*TASK DETAILS*
Scan the data beneath this task and copy each line that includes "hosts".

*Data excerpts*
##########

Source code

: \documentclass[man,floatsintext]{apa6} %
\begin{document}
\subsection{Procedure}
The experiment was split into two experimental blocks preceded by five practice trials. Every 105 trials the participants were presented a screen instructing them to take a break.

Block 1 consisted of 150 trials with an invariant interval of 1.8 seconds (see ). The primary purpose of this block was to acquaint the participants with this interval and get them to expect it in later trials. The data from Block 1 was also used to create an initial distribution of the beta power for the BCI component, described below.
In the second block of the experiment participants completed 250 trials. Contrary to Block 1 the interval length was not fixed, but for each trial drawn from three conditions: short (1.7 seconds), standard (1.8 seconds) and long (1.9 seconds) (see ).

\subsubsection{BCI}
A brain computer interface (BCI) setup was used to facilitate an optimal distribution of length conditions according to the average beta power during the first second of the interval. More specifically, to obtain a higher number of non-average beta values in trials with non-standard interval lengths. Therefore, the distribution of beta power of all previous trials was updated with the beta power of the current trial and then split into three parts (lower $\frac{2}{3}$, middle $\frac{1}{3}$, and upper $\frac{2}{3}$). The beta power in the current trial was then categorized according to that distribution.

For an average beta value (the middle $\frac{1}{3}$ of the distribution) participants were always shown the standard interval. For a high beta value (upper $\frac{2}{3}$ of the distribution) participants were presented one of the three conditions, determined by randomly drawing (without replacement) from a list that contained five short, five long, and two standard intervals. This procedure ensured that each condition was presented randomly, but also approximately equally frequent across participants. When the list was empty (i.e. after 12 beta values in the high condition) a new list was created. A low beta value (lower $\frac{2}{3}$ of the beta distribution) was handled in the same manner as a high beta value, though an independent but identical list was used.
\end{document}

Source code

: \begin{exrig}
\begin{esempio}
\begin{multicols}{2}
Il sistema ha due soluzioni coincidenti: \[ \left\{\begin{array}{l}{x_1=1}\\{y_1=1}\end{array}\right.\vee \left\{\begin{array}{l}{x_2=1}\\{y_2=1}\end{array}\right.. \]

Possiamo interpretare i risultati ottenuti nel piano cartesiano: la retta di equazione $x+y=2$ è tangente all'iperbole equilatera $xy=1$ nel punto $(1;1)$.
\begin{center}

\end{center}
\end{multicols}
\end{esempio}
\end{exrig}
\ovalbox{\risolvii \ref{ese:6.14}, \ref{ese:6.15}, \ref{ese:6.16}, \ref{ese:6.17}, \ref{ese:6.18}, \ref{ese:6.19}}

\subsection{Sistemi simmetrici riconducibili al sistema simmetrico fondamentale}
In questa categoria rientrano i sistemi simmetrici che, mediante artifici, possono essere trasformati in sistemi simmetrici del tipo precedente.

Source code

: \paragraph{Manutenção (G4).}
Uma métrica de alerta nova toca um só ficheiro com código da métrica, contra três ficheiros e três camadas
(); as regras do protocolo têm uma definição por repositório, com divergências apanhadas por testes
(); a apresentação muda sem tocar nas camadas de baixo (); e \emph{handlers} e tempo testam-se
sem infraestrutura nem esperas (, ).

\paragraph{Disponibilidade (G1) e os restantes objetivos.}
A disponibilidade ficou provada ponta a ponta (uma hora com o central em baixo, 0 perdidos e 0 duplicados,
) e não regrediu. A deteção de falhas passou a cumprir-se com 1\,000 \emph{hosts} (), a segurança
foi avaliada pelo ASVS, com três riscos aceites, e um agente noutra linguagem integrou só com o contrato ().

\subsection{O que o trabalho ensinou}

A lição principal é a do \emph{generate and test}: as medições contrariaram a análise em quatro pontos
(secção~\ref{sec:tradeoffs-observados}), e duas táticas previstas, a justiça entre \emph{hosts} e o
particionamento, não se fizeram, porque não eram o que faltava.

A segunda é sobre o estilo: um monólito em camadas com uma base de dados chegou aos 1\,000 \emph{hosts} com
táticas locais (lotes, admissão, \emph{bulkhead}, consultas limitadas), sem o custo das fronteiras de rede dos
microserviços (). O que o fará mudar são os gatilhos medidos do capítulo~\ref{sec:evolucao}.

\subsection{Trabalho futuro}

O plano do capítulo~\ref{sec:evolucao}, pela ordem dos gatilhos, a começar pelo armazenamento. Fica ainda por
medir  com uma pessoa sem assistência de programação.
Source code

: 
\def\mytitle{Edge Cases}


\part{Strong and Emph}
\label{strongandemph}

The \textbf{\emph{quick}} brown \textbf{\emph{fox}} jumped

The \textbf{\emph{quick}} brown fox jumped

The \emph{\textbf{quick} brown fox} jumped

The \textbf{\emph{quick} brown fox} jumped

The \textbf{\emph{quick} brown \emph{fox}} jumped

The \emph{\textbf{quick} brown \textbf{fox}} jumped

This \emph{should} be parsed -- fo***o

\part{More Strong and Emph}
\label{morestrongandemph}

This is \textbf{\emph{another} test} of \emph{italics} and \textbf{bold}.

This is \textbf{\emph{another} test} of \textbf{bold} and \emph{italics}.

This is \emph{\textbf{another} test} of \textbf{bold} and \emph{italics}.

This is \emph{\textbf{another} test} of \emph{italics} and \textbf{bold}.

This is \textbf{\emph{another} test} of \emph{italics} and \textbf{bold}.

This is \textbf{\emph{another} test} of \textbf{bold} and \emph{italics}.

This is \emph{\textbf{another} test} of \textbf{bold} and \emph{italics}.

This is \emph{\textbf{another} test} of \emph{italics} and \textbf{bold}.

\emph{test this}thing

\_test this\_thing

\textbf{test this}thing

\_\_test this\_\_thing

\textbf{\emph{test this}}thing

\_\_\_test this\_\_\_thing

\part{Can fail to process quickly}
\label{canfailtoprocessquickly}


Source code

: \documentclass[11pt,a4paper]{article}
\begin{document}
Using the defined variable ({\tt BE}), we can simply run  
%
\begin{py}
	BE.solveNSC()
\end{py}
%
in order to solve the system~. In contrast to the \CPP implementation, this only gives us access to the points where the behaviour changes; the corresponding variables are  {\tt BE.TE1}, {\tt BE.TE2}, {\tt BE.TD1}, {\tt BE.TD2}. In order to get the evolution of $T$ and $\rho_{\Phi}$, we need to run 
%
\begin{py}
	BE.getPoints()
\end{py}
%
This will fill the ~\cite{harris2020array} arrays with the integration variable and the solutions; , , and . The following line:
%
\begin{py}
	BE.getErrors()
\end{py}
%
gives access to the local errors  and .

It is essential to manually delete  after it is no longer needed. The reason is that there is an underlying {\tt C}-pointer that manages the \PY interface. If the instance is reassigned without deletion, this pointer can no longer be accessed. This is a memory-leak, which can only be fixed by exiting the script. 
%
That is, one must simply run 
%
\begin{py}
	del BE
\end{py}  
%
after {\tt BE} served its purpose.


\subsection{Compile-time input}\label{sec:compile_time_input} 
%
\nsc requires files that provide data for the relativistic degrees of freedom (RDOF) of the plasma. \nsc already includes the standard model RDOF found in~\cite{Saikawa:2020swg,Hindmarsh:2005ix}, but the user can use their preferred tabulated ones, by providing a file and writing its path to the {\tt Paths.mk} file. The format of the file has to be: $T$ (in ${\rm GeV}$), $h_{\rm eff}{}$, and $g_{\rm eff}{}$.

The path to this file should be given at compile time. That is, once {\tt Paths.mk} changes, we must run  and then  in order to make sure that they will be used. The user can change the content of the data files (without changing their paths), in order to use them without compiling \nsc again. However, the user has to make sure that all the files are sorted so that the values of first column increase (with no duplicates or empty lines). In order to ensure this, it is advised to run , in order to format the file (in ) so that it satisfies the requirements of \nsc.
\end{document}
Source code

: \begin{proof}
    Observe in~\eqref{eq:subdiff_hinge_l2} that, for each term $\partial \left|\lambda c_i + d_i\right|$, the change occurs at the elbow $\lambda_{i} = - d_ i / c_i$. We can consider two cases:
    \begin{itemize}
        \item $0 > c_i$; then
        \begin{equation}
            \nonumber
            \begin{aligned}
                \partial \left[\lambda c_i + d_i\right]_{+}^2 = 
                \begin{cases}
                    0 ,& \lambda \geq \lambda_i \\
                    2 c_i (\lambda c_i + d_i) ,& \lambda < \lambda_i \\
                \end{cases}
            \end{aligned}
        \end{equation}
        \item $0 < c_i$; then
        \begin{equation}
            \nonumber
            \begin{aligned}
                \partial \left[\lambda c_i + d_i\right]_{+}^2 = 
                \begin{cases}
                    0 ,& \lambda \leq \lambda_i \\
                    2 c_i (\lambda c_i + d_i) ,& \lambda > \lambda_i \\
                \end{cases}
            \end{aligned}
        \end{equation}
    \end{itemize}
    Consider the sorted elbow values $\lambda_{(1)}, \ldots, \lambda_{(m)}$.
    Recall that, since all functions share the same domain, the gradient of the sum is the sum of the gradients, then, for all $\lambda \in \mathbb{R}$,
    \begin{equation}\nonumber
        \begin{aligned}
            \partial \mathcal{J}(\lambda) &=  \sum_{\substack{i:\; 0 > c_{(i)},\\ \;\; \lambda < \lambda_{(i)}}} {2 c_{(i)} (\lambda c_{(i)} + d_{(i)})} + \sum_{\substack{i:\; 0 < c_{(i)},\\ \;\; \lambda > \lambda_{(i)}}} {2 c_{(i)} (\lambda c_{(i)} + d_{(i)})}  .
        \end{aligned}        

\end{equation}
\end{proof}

##########

*ANSWER*
) e não regrediu. A deteção de falhas passou a cumprir-se com 1\,000 \emph{hosts} (), a segurança
(secção~\ref{sec:tradeoffs-observados}), e duas táticas previstas, a justiça entre \emph{hosts} e o
A segunda é sobre o estilo: um monólito em camadas com uma base de dados chegou aos 1\,000 \emph{hosts} com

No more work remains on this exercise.